Task to carry out: Look through the data below and report how many lines include "utilicé". Only the number should be given.

[Data entries]
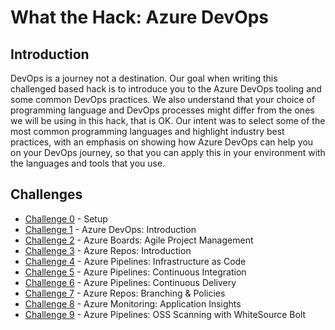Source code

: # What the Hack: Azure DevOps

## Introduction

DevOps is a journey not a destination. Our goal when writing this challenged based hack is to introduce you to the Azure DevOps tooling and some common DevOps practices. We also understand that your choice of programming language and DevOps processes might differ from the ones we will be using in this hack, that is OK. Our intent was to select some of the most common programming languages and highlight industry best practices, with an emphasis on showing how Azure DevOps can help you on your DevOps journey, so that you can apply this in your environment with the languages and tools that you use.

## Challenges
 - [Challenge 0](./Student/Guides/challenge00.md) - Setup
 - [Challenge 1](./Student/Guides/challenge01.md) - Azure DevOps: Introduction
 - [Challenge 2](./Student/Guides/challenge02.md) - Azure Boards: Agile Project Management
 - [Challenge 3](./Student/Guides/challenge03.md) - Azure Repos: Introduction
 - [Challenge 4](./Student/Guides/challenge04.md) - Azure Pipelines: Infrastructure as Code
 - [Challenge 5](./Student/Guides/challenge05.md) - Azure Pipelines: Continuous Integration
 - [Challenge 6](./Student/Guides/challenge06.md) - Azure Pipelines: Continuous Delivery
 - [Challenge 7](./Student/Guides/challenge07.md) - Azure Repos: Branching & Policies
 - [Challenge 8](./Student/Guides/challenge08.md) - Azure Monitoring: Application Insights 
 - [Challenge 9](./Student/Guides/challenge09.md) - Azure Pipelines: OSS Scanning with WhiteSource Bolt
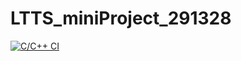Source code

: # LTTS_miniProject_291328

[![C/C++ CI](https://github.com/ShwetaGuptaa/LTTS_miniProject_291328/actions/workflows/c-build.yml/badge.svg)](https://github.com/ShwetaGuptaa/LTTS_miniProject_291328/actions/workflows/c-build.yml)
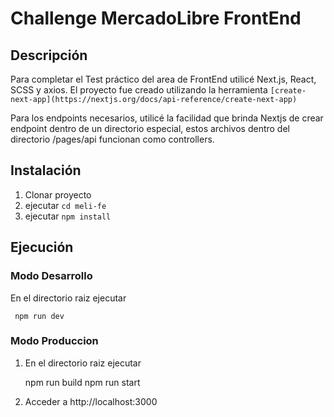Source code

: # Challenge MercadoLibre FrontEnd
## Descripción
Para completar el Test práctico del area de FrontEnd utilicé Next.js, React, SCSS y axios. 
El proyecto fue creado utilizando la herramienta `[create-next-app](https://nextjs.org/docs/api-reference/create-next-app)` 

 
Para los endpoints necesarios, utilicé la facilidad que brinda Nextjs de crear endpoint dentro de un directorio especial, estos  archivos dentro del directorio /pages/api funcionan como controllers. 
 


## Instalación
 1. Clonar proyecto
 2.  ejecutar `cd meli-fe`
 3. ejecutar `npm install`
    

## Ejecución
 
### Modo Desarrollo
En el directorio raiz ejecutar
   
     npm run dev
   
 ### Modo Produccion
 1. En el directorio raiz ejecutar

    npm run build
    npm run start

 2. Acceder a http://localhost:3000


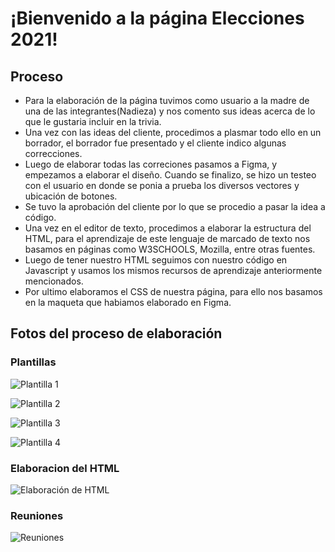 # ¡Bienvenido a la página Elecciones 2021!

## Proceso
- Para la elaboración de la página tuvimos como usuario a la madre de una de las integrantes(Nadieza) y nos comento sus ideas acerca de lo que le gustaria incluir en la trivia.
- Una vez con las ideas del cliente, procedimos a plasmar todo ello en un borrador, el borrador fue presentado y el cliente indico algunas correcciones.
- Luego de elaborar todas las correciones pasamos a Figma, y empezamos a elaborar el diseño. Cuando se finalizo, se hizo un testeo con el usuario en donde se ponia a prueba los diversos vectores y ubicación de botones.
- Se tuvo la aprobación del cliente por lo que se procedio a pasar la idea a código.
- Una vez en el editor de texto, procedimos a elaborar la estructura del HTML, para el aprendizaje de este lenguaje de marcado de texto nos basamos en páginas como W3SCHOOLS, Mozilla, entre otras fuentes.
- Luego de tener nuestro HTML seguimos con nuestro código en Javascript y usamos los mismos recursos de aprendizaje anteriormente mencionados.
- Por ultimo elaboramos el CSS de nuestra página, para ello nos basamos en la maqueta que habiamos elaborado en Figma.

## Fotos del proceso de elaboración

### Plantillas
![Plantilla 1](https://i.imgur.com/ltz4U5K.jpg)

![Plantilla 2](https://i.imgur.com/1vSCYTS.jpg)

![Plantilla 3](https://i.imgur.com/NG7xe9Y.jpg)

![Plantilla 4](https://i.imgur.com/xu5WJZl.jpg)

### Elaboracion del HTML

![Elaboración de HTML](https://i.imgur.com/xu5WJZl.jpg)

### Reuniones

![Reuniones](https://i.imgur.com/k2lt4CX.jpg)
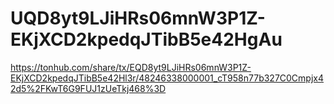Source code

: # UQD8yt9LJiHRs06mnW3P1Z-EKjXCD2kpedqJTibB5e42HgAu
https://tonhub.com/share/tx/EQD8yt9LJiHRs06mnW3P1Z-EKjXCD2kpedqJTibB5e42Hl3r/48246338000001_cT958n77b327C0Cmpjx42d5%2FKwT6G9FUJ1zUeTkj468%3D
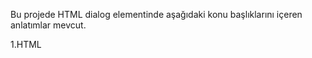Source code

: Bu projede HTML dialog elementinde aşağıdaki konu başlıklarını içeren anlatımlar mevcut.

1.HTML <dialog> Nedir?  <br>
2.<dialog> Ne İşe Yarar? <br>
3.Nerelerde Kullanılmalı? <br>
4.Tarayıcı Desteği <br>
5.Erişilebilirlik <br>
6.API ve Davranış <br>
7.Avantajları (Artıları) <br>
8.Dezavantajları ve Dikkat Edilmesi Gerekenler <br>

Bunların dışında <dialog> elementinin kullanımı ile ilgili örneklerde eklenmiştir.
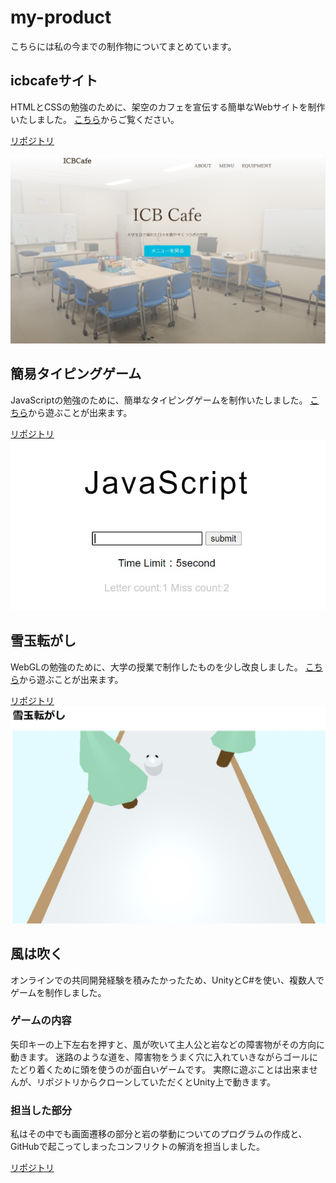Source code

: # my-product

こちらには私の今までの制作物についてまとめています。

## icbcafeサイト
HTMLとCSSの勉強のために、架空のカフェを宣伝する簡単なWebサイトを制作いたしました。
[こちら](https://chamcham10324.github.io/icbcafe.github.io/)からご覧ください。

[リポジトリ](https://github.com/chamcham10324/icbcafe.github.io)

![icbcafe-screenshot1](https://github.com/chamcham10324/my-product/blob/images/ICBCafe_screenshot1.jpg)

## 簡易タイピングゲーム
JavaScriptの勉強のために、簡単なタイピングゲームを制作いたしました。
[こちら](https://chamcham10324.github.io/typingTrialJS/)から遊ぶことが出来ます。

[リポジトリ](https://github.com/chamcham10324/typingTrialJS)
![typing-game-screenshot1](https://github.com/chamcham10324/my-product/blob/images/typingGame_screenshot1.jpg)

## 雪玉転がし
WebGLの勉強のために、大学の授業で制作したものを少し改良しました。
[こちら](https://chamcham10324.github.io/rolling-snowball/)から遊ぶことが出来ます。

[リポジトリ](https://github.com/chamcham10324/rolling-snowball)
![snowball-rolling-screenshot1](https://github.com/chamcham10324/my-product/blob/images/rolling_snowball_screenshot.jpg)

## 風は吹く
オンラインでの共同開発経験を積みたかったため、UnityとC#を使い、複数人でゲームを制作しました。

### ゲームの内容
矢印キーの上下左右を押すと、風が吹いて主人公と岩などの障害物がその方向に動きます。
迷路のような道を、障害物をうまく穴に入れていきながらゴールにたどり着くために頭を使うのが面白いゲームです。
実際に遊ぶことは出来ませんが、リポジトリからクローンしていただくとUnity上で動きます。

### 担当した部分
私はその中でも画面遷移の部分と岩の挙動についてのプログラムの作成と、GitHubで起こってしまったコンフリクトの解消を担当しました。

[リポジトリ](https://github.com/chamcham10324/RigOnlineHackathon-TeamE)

Task result: 2